▶ [Records provided]
......

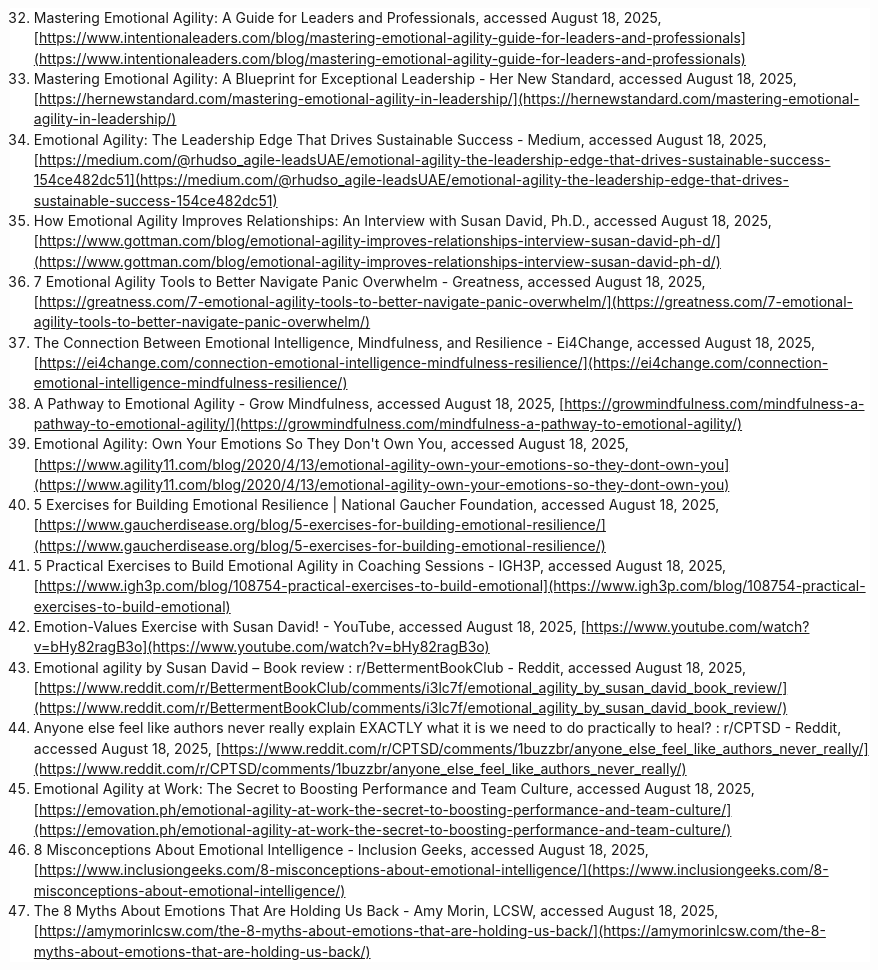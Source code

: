 32. Mastering Emotional Agility: A Guide for Leaders and Professionals, accessed August 18, 2025, [https://www.intentionaleaders.com/blog/mastering-emotional-agility-guide-for-leaders-and-professionals](https://www.intentionaleaders.com/blog/mastering-emotional-agility-guide-for-leaders-and-professionals)
33. Mastering Emotional Agility: A Blueprint for Exceptional Leadership - Her New Standard, accessed August 18, 2025, [https://hernewstandard.com/mastering-emotional-agility-in-leadership/](https://hernewstandard.com/mastering-emotional-agility-in-leadership/)
34. Emotional Agility: The Leadership Edge That Drives Sustainable Success - Medium, accessed August 18, 2025, [https://medium.com/@rhudso_agile-leadsUAE/emotional-agility-the-leadership-edge-that-drives-sustainable-success-154ce482dc51](https://medium.com/@rhudso_agile-leadsUAE/emotional-agility-the-leadership-edge-that-drives-sustainable-success-154ce482dc51)
35. How Emotional Agility Improves Relationships: An Interview with Susan David, Ph.D., accessed August 18, 2025, [https://www.gottman.com/blog/emotional-agility-improves-relationships-interview-susan-david-ph-d/](https://www.gottman.com/blog/emotional-agility-improves-relationships-interview-susan-david-ph-d/)
36. 7 Emotional Agility Tools to Better Navigate Panic Overwhelm - Greatness, accessed August 18, 2025, [https://greatness.com/7-emotional-agility-tools-to-better-navigate-panic-overwhelm/](https://greatness.com/7-emotional-agility-tools-to-better-navigate-panic-overwhelm/)
37. The Connection Between Emotional Intelligence, Mindfulness, and Resilience - Ei4Change, accessed August 18, 2025, [https://ei4change.com/connection-emotional-intelligence-mindfulness-resilience/](https://ei4change.com/connection-emotional-intelligence-mindfulness-resilience/)
38. A Pathway to Emotional Agility - Grow Mindfulness, accessed August 18, 2025, [https://growmindfulness.com/mindfulness-a-pathway-to-emotional-agility/](https://growmindfulness.com/mindfulness-a-pathway-to-emotional-agility/)
39. Emotional Agility: Own Your Emotions So They Don't Own You, accessed August 18, 2025, [https://www.agility11.com/blog/2020/4/13/emotional-agility-own-your-emotions-so-they-dont-own-you](https://www.agility11.com/blog/2020/4/13/emotional-agility-own-your-emotions-so-they-dont-own-you)
40. 5 Exercises for Building Emotional Resilience | National Gaucher Foundation, accessed August 18, 2025, [https://www.gaucherdisease.org/blog/5-exercises-for-building-emotional-resilience/](https://www.gaucherdisease.org/blog/5-exercises-for-building-emotional-resilience/)
41. 5 Practical Exercises to Build Emotional Agility in Coaching Sessions - IGH3P, accessed August 18, 2025, [https://www.igh3p.com/blog/108754-practical-exercises-to-build-emotional](https://www.igh3p.com/blog/108754-practical-exercises-to-build-emotional)
42. Emotion-Values Exercise with Susan David! - YouTube, accessed August 18, 2025, [https://www.youtube.com/watch?v=bHy82ragB3o](https://www.youtube.com/watch?v=bHy82ragB3o)
43. Emotional agility by Susan David – Book review : r/BettermentBookClub - Reddit, accessed August 18, 2025, [https://www.reddit.com/r/BettermentBookClub/comments/i3lc7f/emotional_agility_by_susan_david_book_review/](https://www.reddit.com/r/BettermentBookClub/comments/i3lc7f/emotional_agility_by_susan_david_book_review/)
44. Anyone else feel like authors never really explain EXACTLY what it is we need to do practically to heal? : r/CPTSD - Reddit, accessed August 18, 2025, [https://www.reddit.com/r/CPTSD/comments/1buzzbr/anyone_else_feel_like_authors_never_really/](https://www.reddit.com/r/CPTSD/comments/1buzzbr/anyone_else_feel_like_authors_never_really/)
45. Emotional Agility at Work: The Secret to Boosting Performance and Team Culture, accessed August 18, 2025, [https://emovation.ph/emotional-agility-at-work-the-secret-to-boosting-performance-and-team-culture/](https://emovation.ph/emotional-agility-at-work-the-secret-to-boosting-performance-and-team-culture/)
46. 8 Misconceptions About Emotional Intelligence - Inclusion Geeks, accessed August 18, 2025, [https://www.inclusiongeeks.com/8-misconceptions-about-emotional-intelligence/](https://www.inclusiongeeks.com/8-misconceptions-about-emotional-intelligence/)
47. The 8 Myths About Emotions That Are Holding Us Back - Amy Morin, LCSW, accessed August 18, 2025, [https://amymorinlcsw.com/the-8-myths-about-emotions-that-are-holding-us-back/](https://amymorinlcsw.com/the-8-myths-about-emotions-that-are-holding-us-back/)

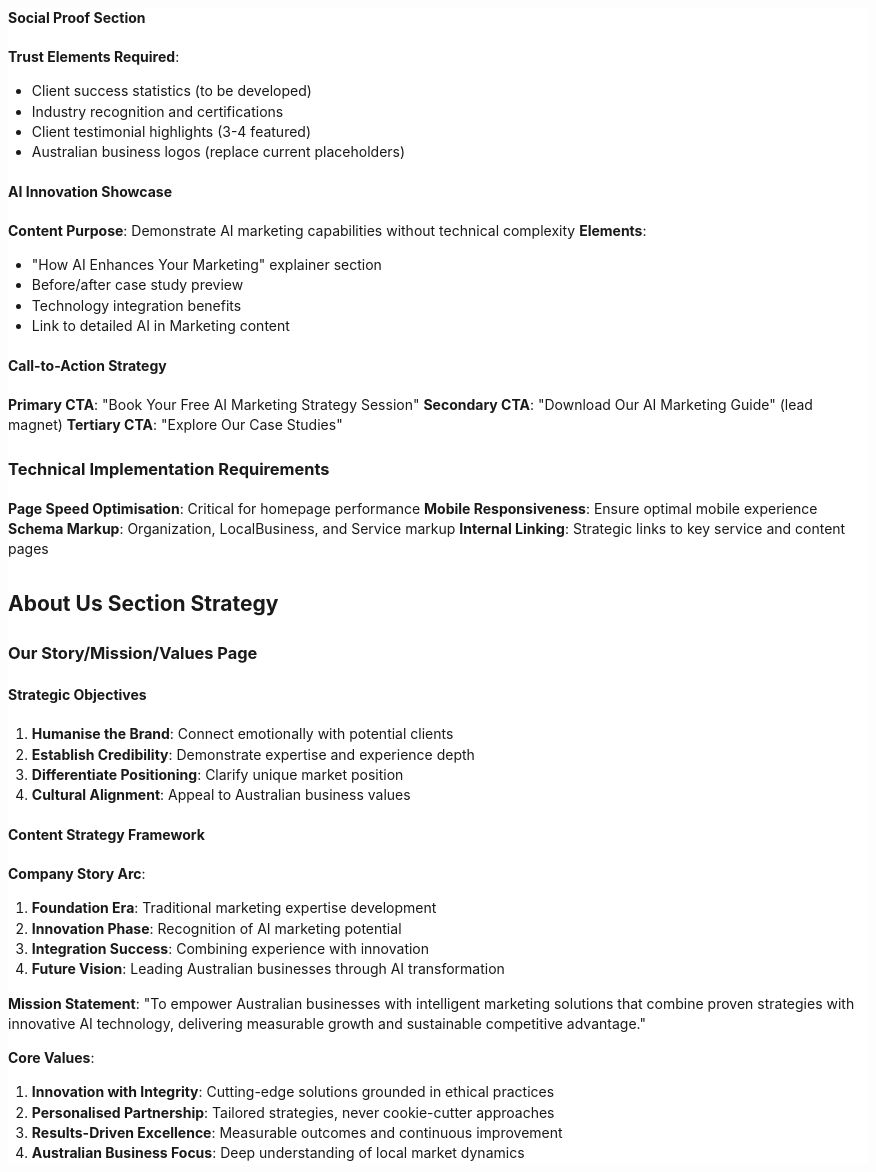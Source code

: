 #### Social Proof Section
**Trust Elements Required**:
- Client success statistics (to be developed)
- Industry recognition and certifications
- Client testimonial highlights (3-4 featured)
- Australian business logos (replace current placeholders)

#### AI Innovation Showcase
**Content Purpose**: Demonstrate AI marketing capabilities without technical complexity
**Elements**:
- "How AI Enhances Your Marketing" explainer section
- Before/after case study preview
- Technology integration benefits
- Link to detailed AI in Marketing content

#### Call-to-Action Strategy
**Primary CTA**: "Book Your Free AI Marketing Strategy Session"
**Secondary CTA**: "Download Our AI Marketing Guide" (lead magnet)
**Tertiary CTA**: "Explore Our Case Studies"

### Technical Implementation Requirements
**Page Speed Optimisation**: Critical for homepage performance
**Mobile Responsiveness**: Ensure optimal mobile experience
**Schema Markup**: Organization, LocalBusiness, and Service markup
**Internal Linking**: Strategic links to key service and content pages

## About Us Section Strategy

### Our Story/Mission/Values Page

#### Strategic Objectives
1. **Humanise the Brand**: Connect emotionally with potential clients
2. **Establish Credibility**: Demonstrate expertise and experience depth
3. **Differentiate Positioning**: Clarify unique market position
4. **Cultural Alignment**: Appeal to Australian business values

#### Content Strategy Framework

**Company Story Arc**:
1. **Foundation Era**: Traditional marketing expertise development
2. **Innovation Phase**: Recognition of AI marketing potential
3. **Integration Success**: Combining experience with innovation
4. **Future Vision**: Leading Australian businesses through AI transformation

**Mission Statement**: "To empower Australian businesses with intelligent marketing solutions that combine proven strategies with innovative AI technology, delivering measurable growth and sustainable competitive advantage."

**Core Values**:
1. **Innovation with Integrity**: Cutting-edge solutions grounded in ethical practices
2. **Personalised Partnership**: Tailored strategies, never cookie-cutter approaches
3. **Results-Driven Excellence**: Measurable outcomes and continuous improvement
4. **Australian Business Focus**: Deep understanding of local market dynamics
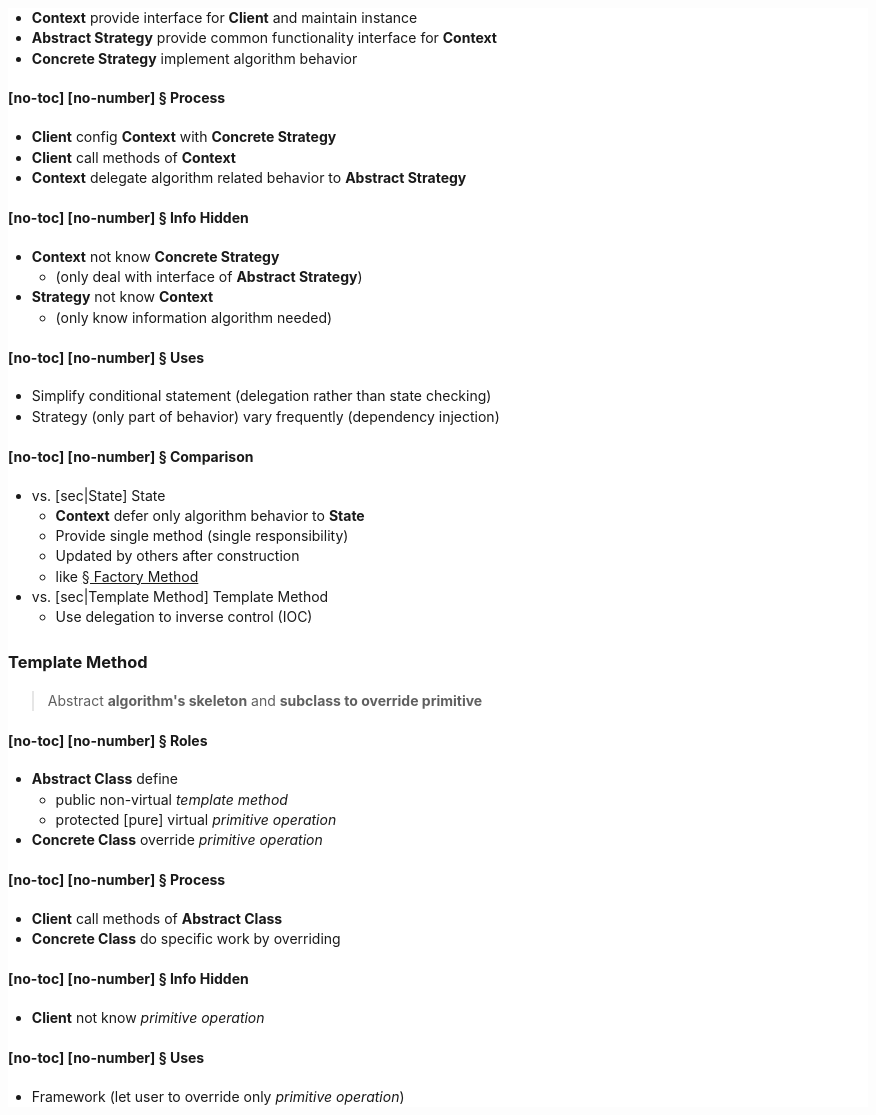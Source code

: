 - **Context** provide interface for **Client** and maintain instance
- **Abstract Strategy** provide common functionality interface for **Context**
- **Concrete Strategy** implement algorithm behavior

#### [no-toc] [no-number] &sect; Process

- **Client** config **Context** with **Concrete Strategy**
- **Client** call methods of **Context**
- **Context** delegate algorithm related behavior to **Abstract Strategy**

#### [no-toc] [no-number] &sect; Info Hidden

- **Context** not know **Concrete Strategy**
  - (only deal with interface of **Abstract Strategy**)
- **Strategy** not know **Context**
  - (only know information algorithm needed)

#### [no-toc] [no-number] &sect; Uses

- Simplify conditional statement (delegation rather than state checking)
- Strategy (only part of behavior) vary frequently (dependency injection)

#### [no-toc] [no-number] &sect; Comparison

- vs. [sec|State] State
  - **Context** defer only algorithm behavior to **State**
  - Provide single method (single responsibility)
  - Updated by others after construction
  - like [&sect; Factory Method](Design-Patterns-Notes-1.md#Factory-Method)
- vs. [sec|Template Method] Template Method
  - Use delegation to inverse control (IOC)

### Template Method

> Abstract **algorithm's skeleton** and **subclass to override primitive**

#### [no-toc] [no-number] &sect; Roles

- **Abstract Class** define
  - public non-virtual _template method_
  - protected [pure] virtual _primitive operation_
- **Concrete Class** override _primitive operation_

#### [no-toc] [no-number] &sect; Process

- **Client** call methods of **Abstract Class**
- **Concrete Class** do specific work by overriding

#### [no-toc] [no-number] &sect; Info Hidden

- **Client** not know _primitive operation_

#### [no-toc] [no-number] &sect; Uses

- Framework (let user to override only _primitive operation_)
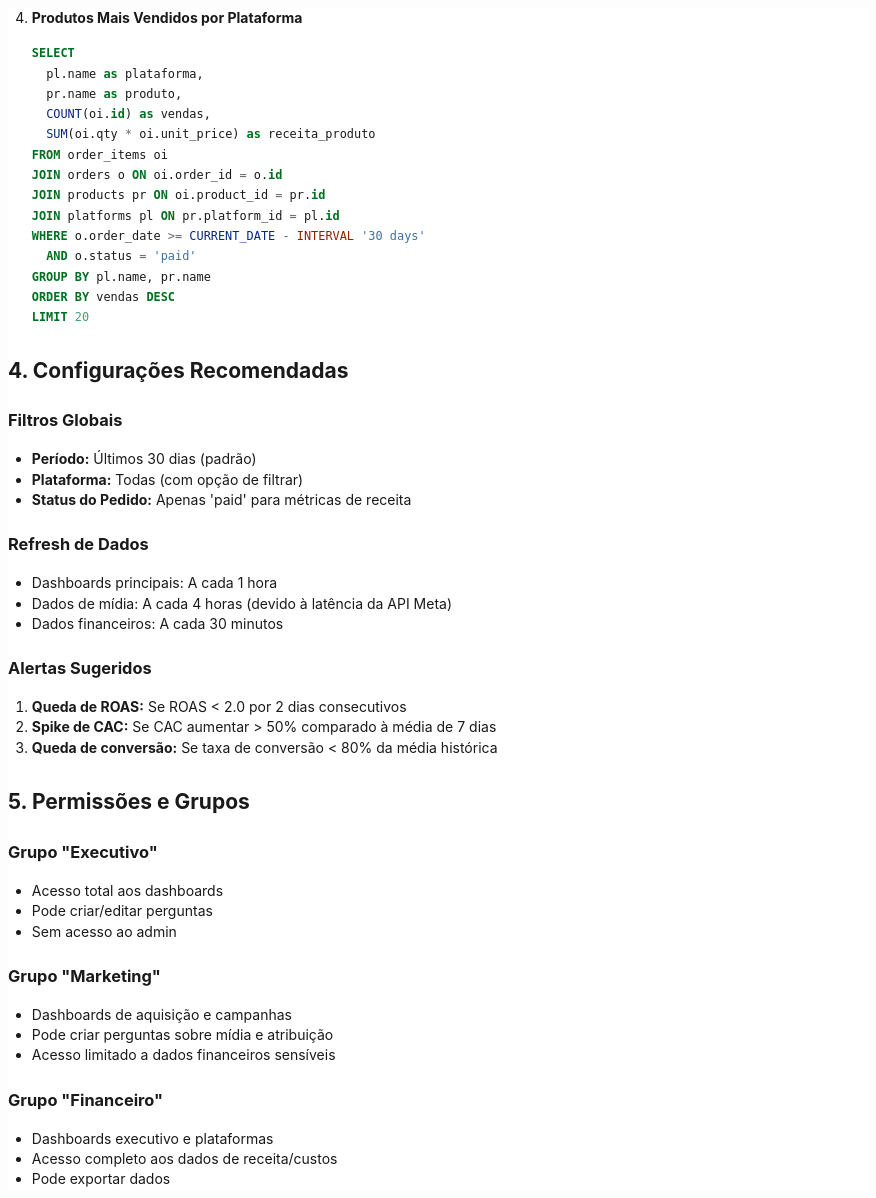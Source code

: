 4. **Produtos Mais Vendidos por Plataforma**
   ```sql
   SELECT 
     pl.name as plataforma,
     pr.name as produto,
     COUNT(oi.id) as vendas,
     SUM(oi.qty * oi.unit_price) as receita_produto
   FROM order_items oi
   JOIN orders o ON oi.order_id = o.id
   JOIN products pr ON oi.product_id = pr.id
   JOIN platforms pl ON pr.platform_id = pl.id
   WHERE o.order_date >= CURRENT_DATE - INTERVAL '30 days'
     AND o.status = 'paid'
   GROUP BY pl.name, pr.name
   ORDER BY vendas DESC
   LIMIT 20
   ```

## 4. Configurações Recomendadas

### Filtros Globais
- **Período:** Últimos 30 dias (padrão)
- **Plataforma:** Todas (com opção de filtrar)
- **Status do Pedido:** Apenas 'paid' para métricas de receita

### Refresh de Dados
- Dashboards principais: A cada 1 hora
- Dados de mídia: A cada 4 horas (devido à latência da API Meta)
- Dados financeiros: A cada 30 minutos

### Alertas Sugeridos
1. **Queda de ROAS:** Se ROAS < 2.0 por 2 dias consecutivos
2. **Spike de CAC:** Se CAC aumentar > 50% comparado à média de 7 dias
3. **Queda de conversão:** Se taxa de conversão < 80% da média histórica

## 5. Permissões e Grupos

### Grupo "Executivo"
- Acesso total aos dashboards
- Pode criar/editar perguntas
- Sem acesso ao admin

### Grupo "Marketing"  
- Dashboards de aquisição e campanhas
- Pode criar perguntas sobre mídia e atribuição
- Acesso limitado a dados financeiros sensíveis

### Grupo "Financeiro"
- Dashboards executivo e plataformas
- Acesso completo aos dados de receita/custos
- Pode exportar dados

......

▶ [How to complete this task] All that belongs in your answer is the stretch of entries above from the line with "42. Emotion-Values Exercise" through the line with "43. Emotional agility", printed exactly.

▶ [Output of the task]
42. Emotion-Values Exercise with Susan David! - YouTube, accessed August 18, 2025, [https://www.youtube.com/watch?v=bHy82ragB3o](https://www.youtube.com/watch?v=bHy82ragB3o)
43. Emotional agility by Susan David – Book review : r/BettermentBookClub - Reddit, accessed August 18, 2025, [https://www.reddit.com/r/BettermentBookClub/comments/i3lc7f/emotional_agility_by_susan_david_book_review/](https://www.reddit.com/r/BettermentBookClub/comments/i3lc7f/emotional_agility_by_susan_david_book_review/)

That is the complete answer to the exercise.